(Revival Series: Thappi-Araish Lime Plaster, Rajasthan)
Abdul Razak Muwal (known as Bhauji Mistiry) from Sardarshaher, Rajasthan is a master mason and lime artisan. He belongs to a family of lime extractors and farmers. Being the eldest son of the family, he started working at an age of seven under Abdul Painter ji, his wife’s grandfather, who is famous in Sardarshaher for many Haveli (mansions) and Ghanta ghar (Clock tower). Later he become a mason and did many projects in Sardarshaher, Jaipur and Goa. He was actively part of many conservation projects in Mumbai (Gol Dev Mandir in Bhindi Bazar) with prominent architects. He is the elder brother of Dawood Ibrahim Muwal and was actively part of our Revival Workshop of Thappi Araish Plaster held in Sardarshaher in May 2018. At the age of 68, he is a senior member of the Lime Artisan Community who is still in practice. After a series of dialogues and in-deep discussions with Biju Bhaskar on Lime, a few simple questions and answers about ‘Thappi-Plaster’ by Bhauji Mistiry is compiled below.
1. What is Thappi Plaster?
Thappi is a wooden tool used to beat Chuna (lime) & Surkhi (burnt mud) in plaster so that both will blend together and become one. It is essential that Chuna and Surkhi become one so that they will not flake off or crack and fall off. After Thappi is applied, there will be no seepage of water as there are very little or no cracks. Thappi also makes a single unified layer of lime and Surkhi, which makes it difficult for the water to penetrate. Just as how ironing of cloth makes it hard and stiff, Thappi makes the plaster layer intact by pressing different layers into each other. Thappi is given until a ringing sound is produced upon beating by the Thappi tool, indicating the lime has dried and started settling down.

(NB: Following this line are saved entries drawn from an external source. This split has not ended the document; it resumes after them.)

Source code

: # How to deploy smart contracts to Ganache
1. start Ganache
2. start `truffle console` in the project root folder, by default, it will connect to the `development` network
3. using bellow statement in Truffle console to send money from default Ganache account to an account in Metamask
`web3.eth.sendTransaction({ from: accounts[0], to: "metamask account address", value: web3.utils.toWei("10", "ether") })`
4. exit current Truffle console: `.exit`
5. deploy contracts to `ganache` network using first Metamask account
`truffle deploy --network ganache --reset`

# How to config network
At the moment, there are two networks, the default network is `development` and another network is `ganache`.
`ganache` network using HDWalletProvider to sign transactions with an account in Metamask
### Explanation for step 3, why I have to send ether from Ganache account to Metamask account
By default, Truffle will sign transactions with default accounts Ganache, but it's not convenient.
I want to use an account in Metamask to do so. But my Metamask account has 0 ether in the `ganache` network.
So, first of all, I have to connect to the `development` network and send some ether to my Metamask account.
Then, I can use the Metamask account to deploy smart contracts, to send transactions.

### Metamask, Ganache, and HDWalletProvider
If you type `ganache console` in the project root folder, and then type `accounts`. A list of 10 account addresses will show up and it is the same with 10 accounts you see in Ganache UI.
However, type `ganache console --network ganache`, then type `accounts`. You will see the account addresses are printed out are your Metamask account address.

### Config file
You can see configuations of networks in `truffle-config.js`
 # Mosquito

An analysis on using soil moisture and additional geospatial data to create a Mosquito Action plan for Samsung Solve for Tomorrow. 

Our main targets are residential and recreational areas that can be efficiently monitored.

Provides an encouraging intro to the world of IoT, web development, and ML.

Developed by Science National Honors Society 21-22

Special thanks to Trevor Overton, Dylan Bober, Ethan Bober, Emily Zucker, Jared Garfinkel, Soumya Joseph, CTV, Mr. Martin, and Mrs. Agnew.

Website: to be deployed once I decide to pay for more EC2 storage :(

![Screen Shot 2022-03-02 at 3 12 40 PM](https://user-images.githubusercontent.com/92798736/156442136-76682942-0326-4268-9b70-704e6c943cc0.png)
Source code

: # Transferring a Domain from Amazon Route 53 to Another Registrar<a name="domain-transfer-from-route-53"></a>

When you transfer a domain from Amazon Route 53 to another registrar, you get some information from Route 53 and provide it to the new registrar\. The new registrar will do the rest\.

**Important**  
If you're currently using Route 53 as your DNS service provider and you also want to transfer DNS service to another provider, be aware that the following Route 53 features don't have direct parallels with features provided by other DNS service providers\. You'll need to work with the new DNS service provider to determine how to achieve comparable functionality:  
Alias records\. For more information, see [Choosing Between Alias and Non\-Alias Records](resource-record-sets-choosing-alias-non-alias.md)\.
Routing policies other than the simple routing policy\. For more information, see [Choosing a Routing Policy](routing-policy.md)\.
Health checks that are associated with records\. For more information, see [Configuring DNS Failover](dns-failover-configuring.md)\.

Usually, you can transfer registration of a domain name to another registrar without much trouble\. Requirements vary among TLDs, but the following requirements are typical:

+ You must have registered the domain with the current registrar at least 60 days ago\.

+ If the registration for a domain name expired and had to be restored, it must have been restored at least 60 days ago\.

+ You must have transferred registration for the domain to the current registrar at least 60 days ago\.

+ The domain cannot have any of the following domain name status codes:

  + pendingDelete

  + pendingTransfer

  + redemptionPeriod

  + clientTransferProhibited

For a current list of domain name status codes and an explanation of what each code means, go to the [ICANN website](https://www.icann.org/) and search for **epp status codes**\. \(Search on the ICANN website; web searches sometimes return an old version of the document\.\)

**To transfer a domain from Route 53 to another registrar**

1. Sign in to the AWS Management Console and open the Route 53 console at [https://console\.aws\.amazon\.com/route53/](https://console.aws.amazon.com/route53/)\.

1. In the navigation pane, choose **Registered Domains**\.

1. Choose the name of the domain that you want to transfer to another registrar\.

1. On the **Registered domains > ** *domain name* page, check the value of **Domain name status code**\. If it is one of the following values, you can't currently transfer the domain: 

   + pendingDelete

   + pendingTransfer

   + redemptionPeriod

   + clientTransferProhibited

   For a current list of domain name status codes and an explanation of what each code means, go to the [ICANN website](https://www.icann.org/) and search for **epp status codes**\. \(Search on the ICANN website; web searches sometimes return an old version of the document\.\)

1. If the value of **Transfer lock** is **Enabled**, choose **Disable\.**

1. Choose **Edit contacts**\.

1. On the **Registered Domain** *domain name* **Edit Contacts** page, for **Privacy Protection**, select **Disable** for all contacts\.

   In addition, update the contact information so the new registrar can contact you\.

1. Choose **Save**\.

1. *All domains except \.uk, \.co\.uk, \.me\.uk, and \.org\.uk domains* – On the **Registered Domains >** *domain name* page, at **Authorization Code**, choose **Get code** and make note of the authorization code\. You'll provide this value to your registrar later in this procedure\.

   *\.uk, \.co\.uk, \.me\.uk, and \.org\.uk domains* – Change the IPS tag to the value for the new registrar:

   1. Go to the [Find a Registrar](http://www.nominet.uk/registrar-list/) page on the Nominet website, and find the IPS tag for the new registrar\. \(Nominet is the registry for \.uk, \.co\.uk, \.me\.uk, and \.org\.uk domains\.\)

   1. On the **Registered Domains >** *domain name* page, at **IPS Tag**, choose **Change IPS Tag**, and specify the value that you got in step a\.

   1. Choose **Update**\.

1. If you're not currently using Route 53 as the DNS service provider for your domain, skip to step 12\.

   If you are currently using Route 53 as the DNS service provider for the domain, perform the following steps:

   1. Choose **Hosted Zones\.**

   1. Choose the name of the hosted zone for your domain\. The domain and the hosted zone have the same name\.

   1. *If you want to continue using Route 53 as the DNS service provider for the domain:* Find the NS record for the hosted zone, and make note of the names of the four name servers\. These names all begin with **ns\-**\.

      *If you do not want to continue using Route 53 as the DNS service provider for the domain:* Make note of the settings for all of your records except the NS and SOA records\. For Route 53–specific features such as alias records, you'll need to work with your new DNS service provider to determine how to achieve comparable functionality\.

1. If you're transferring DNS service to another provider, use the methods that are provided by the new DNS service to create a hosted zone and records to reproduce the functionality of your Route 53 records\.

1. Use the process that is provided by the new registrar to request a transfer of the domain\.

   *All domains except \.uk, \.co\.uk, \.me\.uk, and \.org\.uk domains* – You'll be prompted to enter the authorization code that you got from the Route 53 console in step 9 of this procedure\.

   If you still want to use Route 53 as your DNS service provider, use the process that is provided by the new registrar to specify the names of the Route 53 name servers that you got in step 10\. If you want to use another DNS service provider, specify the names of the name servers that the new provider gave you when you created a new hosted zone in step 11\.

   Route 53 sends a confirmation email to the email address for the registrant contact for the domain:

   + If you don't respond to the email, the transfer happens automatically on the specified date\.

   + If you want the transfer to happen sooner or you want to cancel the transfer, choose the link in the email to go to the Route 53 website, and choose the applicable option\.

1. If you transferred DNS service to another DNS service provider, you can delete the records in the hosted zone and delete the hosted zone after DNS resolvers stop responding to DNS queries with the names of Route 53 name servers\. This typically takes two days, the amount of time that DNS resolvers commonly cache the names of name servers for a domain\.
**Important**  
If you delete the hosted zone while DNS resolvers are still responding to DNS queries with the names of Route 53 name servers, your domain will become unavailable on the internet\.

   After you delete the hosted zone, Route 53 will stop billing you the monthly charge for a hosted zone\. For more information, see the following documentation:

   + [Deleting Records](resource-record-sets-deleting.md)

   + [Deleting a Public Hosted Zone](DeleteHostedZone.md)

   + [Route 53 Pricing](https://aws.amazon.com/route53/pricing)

The beating of lime with various tools has been found traditionally in different parts of India. Giving Thappi over the surface when the lime is freshly applied and is yet to dry, will push out the milk of lime from the surface. This makes the lime go further inside and bond strongly with the base and a very compact layer of plaster is achieved.
2. What are the major types of Chuna (lime) you have seen or worked with?
Simla Chuna, Meetha Chuna, Darbari Chuna, Kali, Kalar Chuna are the different types of stone limes available in Rajasthan.
Many different kinds of limestones are found naturally in the ground. The stones which are full ‘pakka’ (strong) from inside are used for ‘chinai’ (masonry) as building units. Limestones that are porous, have jaali (cavities) inside are used to extract lime.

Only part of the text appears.